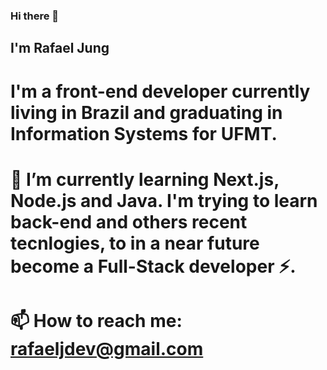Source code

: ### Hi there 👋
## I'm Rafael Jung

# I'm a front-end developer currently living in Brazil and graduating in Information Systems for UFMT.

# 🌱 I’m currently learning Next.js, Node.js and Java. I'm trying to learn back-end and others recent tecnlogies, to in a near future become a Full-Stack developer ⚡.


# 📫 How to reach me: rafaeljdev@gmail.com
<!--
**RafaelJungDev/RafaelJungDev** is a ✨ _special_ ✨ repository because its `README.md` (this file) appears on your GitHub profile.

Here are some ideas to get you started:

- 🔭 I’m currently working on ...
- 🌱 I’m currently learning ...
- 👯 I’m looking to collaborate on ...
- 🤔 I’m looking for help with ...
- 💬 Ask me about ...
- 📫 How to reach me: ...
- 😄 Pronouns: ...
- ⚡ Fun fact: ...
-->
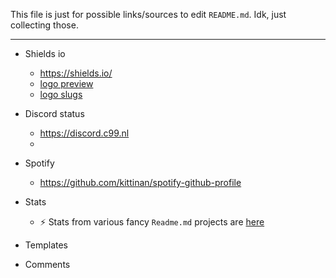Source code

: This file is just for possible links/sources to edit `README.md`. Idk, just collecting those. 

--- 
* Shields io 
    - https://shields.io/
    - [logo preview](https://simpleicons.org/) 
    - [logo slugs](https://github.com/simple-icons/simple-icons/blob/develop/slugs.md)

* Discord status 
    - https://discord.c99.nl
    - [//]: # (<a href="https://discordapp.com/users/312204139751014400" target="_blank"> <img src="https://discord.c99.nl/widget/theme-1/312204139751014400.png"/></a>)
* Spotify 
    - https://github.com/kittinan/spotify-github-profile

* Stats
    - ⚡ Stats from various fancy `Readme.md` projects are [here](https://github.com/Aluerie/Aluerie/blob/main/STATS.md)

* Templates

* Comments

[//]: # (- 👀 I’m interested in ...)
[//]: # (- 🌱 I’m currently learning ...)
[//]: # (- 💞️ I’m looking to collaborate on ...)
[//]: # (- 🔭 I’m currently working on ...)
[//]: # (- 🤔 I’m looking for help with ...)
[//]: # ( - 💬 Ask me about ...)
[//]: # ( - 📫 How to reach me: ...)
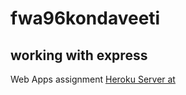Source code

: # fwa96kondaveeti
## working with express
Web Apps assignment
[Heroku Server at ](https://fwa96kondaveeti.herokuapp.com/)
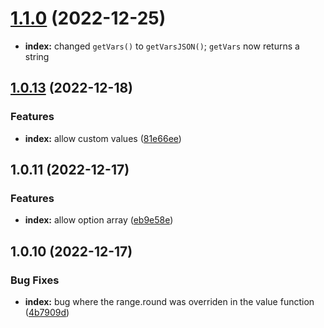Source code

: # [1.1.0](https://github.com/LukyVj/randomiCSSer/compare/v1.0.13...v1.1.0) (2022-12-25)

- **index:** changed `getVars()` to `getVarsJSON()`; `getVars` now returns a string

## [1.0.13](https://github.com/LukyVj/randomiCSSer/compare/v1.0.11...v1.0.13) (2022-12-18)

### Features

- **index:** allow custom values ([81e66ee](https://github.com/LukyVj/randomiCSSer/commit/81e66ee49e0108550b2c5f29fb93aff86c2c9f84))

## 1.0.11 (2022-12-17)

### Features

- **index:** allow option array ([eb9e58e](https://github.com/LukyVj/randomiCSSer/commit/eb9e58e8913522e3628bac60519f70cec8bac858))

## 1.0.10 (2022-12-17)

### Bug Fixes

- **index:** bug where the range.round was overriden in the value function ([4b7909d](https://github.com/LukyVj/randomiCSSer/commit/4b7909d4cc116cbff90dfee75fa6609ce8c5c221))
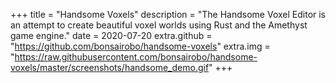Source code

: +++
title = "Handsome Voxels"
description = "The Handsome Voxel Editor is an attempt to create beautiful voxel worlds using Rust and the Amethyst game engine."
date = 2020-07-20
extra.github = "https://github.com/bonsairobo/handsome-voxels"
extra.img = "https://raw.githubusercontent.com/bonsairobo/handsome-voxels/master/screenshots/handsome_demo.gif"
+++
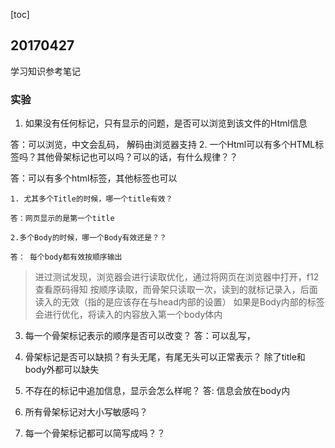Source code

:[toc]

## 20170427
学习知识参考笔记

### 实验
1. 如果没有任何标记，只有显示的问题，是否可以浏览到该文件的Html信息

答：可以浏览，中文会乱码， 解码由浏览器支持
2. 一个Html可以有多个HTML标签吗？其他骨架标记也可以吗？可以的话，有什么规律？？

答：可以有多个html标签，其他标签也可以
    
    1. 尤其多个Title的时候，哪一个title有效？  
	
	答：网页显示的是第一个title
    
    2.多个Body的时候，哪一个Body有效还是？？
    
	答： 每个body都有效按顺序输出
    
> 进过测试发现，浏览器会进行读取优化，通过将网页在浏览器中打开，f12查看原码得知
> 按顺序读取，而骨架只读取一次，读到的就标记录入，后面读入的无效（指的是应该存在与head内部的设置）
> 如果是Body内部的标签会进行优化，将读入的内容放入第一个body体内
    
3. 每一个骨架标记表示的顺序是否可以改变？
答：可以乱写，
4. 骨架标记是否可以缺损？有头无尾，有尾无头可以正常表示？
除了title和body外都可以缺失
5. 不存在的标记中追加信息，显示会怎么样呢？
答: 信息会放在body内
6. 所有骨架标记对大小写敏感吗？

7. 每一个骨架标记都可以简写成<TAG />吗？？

# The problem:
Look above for the line containing "1. 尤其多个Title的时候，哪一个title有效？"; reproduce it and every line after it through the end of the material, exactly, and nothing else.

# Exercise solution:
    1. 尤其多个Title的时候，哪一个title有效？  
	
	答：网页显示的是第一个title
    
    2.多个Body的时候，哪一个Body有效还是？？
    
	答： 每个body都有效按顺序输出
    
> 进过测试发现，浏览器会进行读取优化，通过将网页在浏览器中打开，f12查看原码得知
> 按顺序读取，而骨架只读取一次，读到的就标记录入，后面读入的无效（指的是应该存在与head内部的设置）
> 如果是Body内部的标签会进行优化，将读入的内容放入第一个body体内
    
3. 每一个骨架标记表示的顺序是否可以改变？
答：可以乱写，
4. 骨架标记是否可以缺损？有头无尾，有尾无头可以正常表示？
除了title和body外都可以缺失
5. 不存在的标记中追加信息，显示会怎么样呢？
答: 信息会放在body内
6. 所有骨架标记对大小写敏感吗？

7. 每一个骨架标记都可以简写成<TAG />吗？？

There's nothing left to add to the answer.